== RECORDS SUPPLIED ==
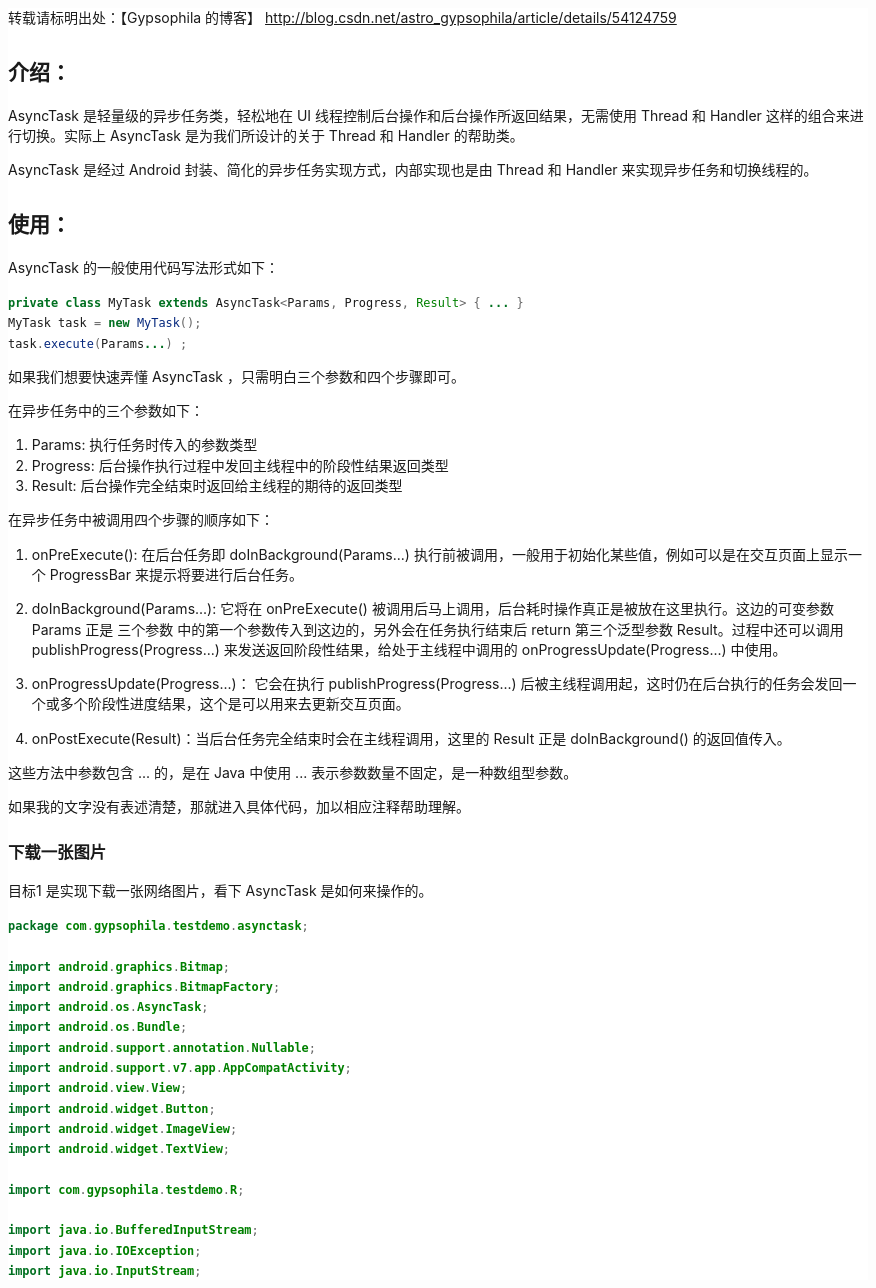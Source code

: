 转载请标明出处：【Gypsophila 的博客】 http://blog.csdn.net/astro_gypsophila/article/details/54124759 

## 介绍：

AsyncTask 是轻量级的异步任务类，轻松地在 UI 线程控制后台操作和后台操作所返回结果，无需使用 Thread 和 Handler 这样的组合来进行切换。实际上 AsyncTask 是为我们所设计的关于 Thread 和 Handler 的帮助类。

AsyncTask 是经过 Android 封装、简化的异步任务实现方式，内部实现也是由 Thread 和 Handler 来实现异步任务和切换线程的。


## 使用：

AsyncTask 的一般使用代码写法形式如下：
```java
private class MyTask extends AsyncTask<Params, Progress, Result> { ... }
MyTask task = new MyTask();
task.execute(Params...) ;

```

如果我们想要快速弄懂 AsyncTask ，只需明白三个参数和四个步骤即可。

在异步任务中的三个参数如下：

1. Params: 执行任务时传入的参数类型
2. Progress: 后台操作执行过程中发回主线程中的阶段性结果返回类型
3. Result: 后台操作完全结束时返回给主线程的期待的返回类型

在异步任务中被调用四个步骤的顺序如下：

1. onPreExecute(): 在后台任务即 doInBackground(Params...) 执行前被调用，一般用于初始化某些值，例如可以是在交互页面上显示一个 ProgressBar 来提示将要进行后台任务。

2. doInBackground(Params...): 它将在 onPreExecute() 被调用后马上调用，后台耗时操作真正是被放在这里执行。这边的可变参数 Params 正是 三个参数 中的第一个参数传入到这边的，另外会在任务执行结束后 return 第三个泛型参数 Result。过程中还可以调用 publishProgress(Progress...)  来发送返回阶段性结果，给处于主线程中调用的 onProgressUpdate(Progress...) 中使用。

3. onProgressUpdate(Progress...)： 它会在执行 publishProgress(Progress...) 后被主线程调用起，这时仍在后台执行的任务会发回一个或多个阶段性进度结果，这个是可以用来去更新交互页面。

4. onPostExecute(Result)：当后台任务完全结束时会在主线程调用，这里的 Result 正是 doInBackground() 的返回值传入。

这些方法中参数包含 ... 的，是在 Java 中使用 ... 表示参数数量不固定，是一种数组型参数。

如果我的文字没有表述清楚，那就进入具体代码，加以相应注释帮助理解。

### 下载一张图片

目标1 是实现下载一张网络图片，看下 AsyncTask 是如何来操作的。


```java
package com.gypsophila.testdemo.asynctask;

import android.graphics.Bitmap;
import android.graphics.BitmapFactory;
import android.os.AsyncTask;
import android.os.Bundle;
import android.support.annotation.Nullable;
import android.support.v7.app.AppCompatActivity;
import android.view.View;
import android.widget.Button;
import android.widget.ImageView;
import android.widget.TextView;

import com.gypsophila.testdemo.R;

import java.io.BufferedInputStream;
import java.io.IOException;
import java.io.InputStream;
```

== WHAT THE TASK REQUIRES ==
Without any pictures, output the entries above exactly as they appear.

== ANSWER ==
Source code

: 转载请标明出处：【Gypsophila 的博客】 http://blog.csdn.net/astro_gypsophila/article/details/54124759 

## 介绍：

AsyncTask 是轻量级的异步任务类，轻松地在 UI 线程控制后台操作和后台操作所返回结果，无需使用 Thread 和 Handler 这样的组合来进行切换。实际上 AsyncTask 是为我们所设计的关于 Thread 和 Handler 的帮助类。

AsyncTask 是经过 Android 封装、简化的异步任务实现方式，内部实现也是由 Thread 和 Handler 来实现异步任务和切换线程的。


## 使用：

AsyncTask 的一般使用代码写法形式如下：
```java
private class MyTask extends AsyncTask<Params, Progress, Result> { ... }
MyTask task = new MyTask();
task.execute(Params...) ;

```

如果我们想要快速弄懂 AsyncTask ，只需明白三个参数和四个步骤即可。

在异步任务中的三个参数如下：

1. Params: 执行任务时传入的参数类型
2. Progress: 后台操作执行过程中发回主线程中的阶段性结果返回类型
3. Result: 后台操作完全结束时返回给主线程的期待的返回类型

在异步任务中被调用四个步骤的顺序如下：

1. onPreExecute(): 在后台任务即 doInBackground(Params...) 执行前被调用，一般用于初始化某些值，例如可以是在交互页面上显示一个 ProgressBar 来提示将要进行后台任务。

2. doInBackground(Params...): 它将在 onPreExecute() 被调用后马上调用，后台耗时操作真正是被放在这里执行。这边的可变参数 Params 正是 三个参数 中的第一个参数传入到这边的，另外会在任务执行结束后 return 第三个泛型参数 Result。过程中还可以调用 publishProgress(Progress...)  来发送返回阶段性结果，给处于主线程中调用的 onProgressUpdate(Progress...) 中使用。

3. onProgressUpdate(Progress...)： 它会在执行 publishProgress(Progress...) 后被主线程调用起，这时仍在后台执行的任务会发回一个或多个阶段性进度结果，这个是可以用来去更新交互页面。

4. onPostExecute(Result)：当后台任务完全结束时会在主线程调用，这里的 Result 正是 doInBackground() 的返回值传入。

这些方法中参数包含 ... 的，是在 Java 中使用 ... 表示参数数量不固定，是一种数组型参数。

如果我的文字没有表述清楚，那就进入具体代码，加以相应注释帮助理解。

### 下载一张图片

目标1 是实现下载一张网络图片，看下 AsyncTask 是如何来操作的。


```java
package com.gypsophila.testdemo.asynctask;

import android.graphics.Bitmap;
import android.graphics.BitmapFactory;
import android.os.AsyncTask;
import android.os.Bundle;
import android.support.annotation.Nullable;
import android.support.v7.app.AppCompatActivity;
import android.view.View;
import android.widget.Button;
import android.widget.ImageView;
import android.widget.TextView;

import com.gypsophila.testdemo.R;

import java.io.BufferedInputStream;
import java.io.IOException;
import java.io.InputStream;
```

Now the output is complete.